* **TASK TO COMPLETE**
Set down exactly, from the records below, the line with "Carnegie Mellon University, 2002." through the line with "S.~Berardi, M.~Coppo, and", and nothing else.

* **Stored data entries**
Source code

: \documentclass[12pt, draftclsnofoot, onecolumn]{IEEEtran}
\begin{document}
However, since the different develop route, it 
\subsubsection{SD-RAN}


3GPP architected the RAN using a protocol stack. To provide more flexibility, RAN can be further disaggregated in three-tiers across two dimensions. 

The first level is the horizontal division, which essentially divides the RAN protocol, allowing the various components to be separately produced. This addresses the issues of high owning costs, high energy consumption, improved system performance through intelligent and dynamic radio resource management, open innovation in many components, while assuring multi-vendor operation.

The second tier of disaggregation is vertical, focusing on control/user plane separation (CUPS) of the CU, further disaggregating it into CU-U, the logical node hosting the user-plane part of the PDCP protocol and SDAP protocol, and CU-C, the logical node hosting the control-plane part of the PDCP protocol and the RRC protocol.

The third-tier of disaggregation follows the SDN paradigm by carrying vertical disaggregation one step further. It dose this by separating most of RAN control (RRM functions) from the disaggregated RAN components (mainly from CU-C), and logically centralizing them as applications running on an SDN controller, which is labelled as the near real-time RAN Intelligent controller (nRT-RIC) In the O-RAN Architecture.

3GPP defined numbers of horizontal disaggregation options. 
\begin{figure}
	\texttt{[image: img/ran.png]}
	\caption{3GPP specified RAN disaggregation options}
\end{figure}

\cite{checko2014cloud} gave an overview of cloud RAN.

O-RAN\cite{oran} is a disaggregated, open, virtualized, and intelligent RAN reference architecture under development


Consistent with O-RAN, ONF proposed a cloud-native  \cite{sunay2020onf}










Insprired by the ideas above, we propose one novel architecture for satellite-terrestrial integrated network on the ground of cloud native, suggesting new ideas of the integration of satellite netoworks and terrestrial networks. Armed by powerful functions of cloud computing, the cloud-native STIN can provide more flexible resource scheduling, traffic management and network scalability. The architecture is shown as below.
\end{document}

...

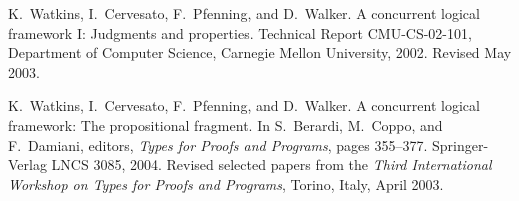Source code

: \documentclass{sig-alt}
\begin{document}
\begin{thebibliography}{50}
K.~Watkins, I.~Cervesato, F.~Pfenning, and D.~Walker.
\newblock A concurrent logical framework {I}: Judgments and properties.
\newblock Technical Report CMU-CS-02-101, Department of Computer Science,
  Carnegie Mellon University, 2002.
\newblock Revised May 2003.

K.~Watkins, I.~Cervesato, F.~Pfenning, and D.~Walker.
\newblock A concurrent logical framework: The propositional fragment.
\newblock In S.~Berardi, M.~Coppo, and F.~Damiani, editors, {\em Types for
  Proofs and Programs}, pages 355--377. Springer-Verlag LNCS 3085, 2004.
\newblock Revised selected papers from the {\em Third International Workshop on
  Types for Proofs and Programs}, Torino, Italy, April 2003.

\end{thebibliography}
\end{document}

--

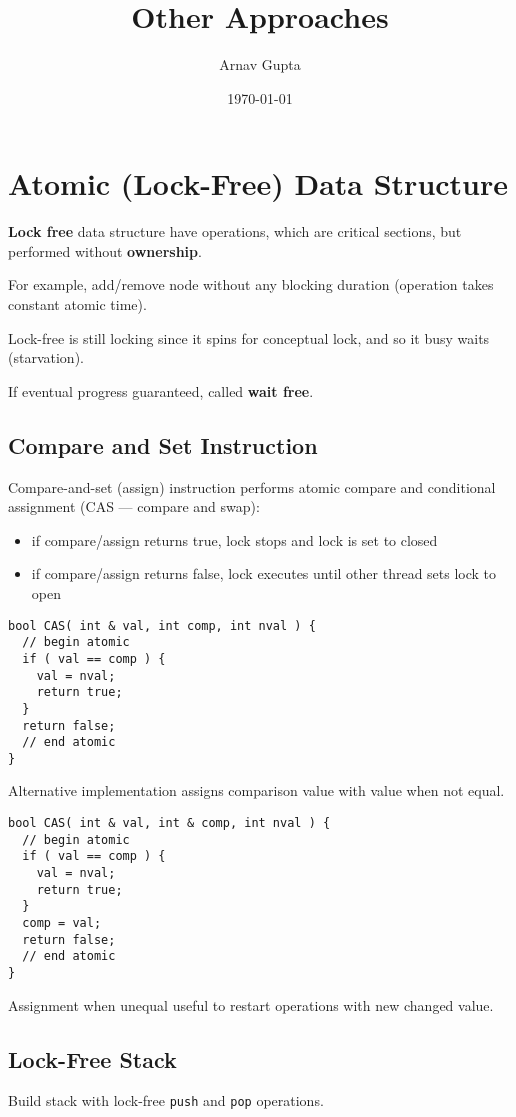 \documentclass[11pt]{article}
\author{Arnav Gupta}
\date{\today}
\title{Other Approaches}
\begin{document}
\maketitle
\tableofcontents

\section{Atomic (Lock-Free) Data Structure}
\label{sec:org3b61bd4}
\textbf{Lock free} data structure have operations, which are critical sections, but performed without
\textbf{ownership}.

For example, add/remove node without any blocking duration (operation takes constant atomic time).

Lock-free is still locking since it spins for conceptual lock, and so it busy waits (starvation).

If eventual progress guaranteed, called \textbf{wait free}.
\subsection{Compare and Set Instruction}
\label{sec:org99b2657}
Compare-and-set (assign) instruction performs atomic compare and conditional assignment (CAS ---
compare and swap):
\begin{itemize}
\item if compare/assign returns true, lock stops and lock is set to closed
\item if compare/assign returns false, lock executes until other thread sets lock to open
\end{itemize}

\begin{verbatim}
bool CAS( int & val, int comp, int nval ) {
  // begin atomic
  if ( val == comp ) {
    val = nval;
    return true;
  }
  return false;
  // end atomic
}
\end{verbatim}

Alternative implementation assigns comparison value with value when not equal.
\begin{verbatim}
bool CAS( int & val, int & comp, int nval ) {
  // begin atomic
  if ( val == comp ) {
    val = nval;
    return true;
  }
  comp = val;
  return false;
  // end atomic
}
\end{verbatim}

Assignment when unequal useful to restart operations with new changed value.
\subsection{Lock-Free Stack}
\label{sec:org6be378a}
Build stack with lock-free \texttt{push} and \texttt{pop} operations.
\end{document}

* **TASK ANSWER**
  Carnegie Mellon University, 2002.
\newblock Revised May 2003.

K.~Watkins, I.~Cervesato, F.~Pfenning, and D.~Walker.
\newblock A concurrent logical framework: The propositional fragment.
\newblock In S.~Berardi, M.~Coppo, and F.~Damiani, editors, {\em Types for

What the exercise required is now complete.